Business class passengers will be able to choose which elements of premium travel they pay for post-pandemic as the industry adapts to changing customer demand said Emirates President Sir Tim Clark.
“In the past we never had the tools to be able do that, to create an ‘a la carte’ menu for business class travel, which allows you to pick and chose and the various price points that go with it,” Clark told aviation consultant John Strickland in an interview for Dubai’s Arabian Travel Market trade show.
“I think that’s a very smart thing to do. We’ve seen how it works with low cost but perhaps that’s been a little bit more controversial. The value proposition in doing that is really quite staggering if you get it right. And we are not alone in doing that . In the end automation allows us to do all of that even in the economy cabin as well.”
Gulf carriers including Emirates have been stung by the collapse of air travel in general and especially the decline in the premium cabin segment where they have been able to generate huge profits in the past. The top deck of its workhorse double decker Airbus A380 has been devoted entirely to premium travel with it’s famous onboard bar a big draw for business class passengers.

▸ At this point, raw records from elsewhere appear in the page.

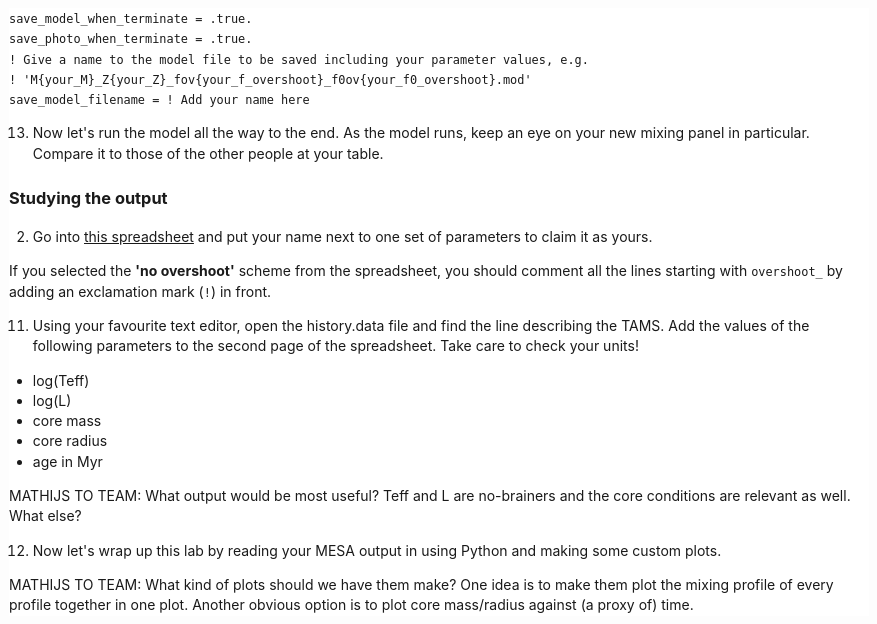     save_model_when_terminate = .true.
    save_photo_when_terminate = .true.
    ! Give a name to the model file to be saved including your parameter values, e.g.
    ! 'M{your_M}_Z{your_Z}_fov{your_f_overshoot}_f0ov{your_f0_overshoot}.mod'
    save_model_filename = ! Add your name here


13. Now let's run the model all the way to the end.
As the model runs, keep an eye on your new mixing panel in particular.
Compare it to those of the other people at your table.


### Studying the output

2. Go into
[this spreadsheet](https://docs.google.com/spreadsheets/d/1qSNR-dV28Tr_RWv3bDu8OYsq7jTVcTQxmqzWqLM52es/edit?usp=sharing)
and put your name next to one set of parameters to claim it as yours.


If you selected the **'no overshoot'** scheme from the spreadsheet,
you should comment all the lines starting with ``overshoot_`` by
adding an exclamation mark (``!``) in front.

11. Using your favourite text editor, open the history.data file and find
the line describing the TAMS. Add the values of the following parameters
to the second page of the spreadsheet. Take care to check your units!

 - log(Teff)
 - log(L)
 - core mass
 - core radius
 - age in Myr

MATHIJS TO TEAM: What output would be most useful? Teff and L are no-brainers
and the core conditions are relevant as well. What else?

12. Now let's wrap up this lab by reading your MESA output in using Python
and making some custom plots.

MATHIJS TO TEAM: What kind of plots should we have them make? One idea is
to make them plot the mixing profile of every profile together in one plot.
Another obvious option is to plot core mass/radius against (a proxy of) time.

Now carriers are rapidly re-thinking how business class travel is likely to contribute to future earnings, with the leisure segment expected to lead the industry out of its current trough.
However Clark insisted that air travel would eventually emerge from the restrictions it now faces and the flying experience would revert to pre-pandemic times.
“It will all go away,” he said. “So the notion that you have our crew clad like ‘Darth Vader with PPE masks and visors inhibiting what we are really good doing — that will go. You’ve got to believe that.”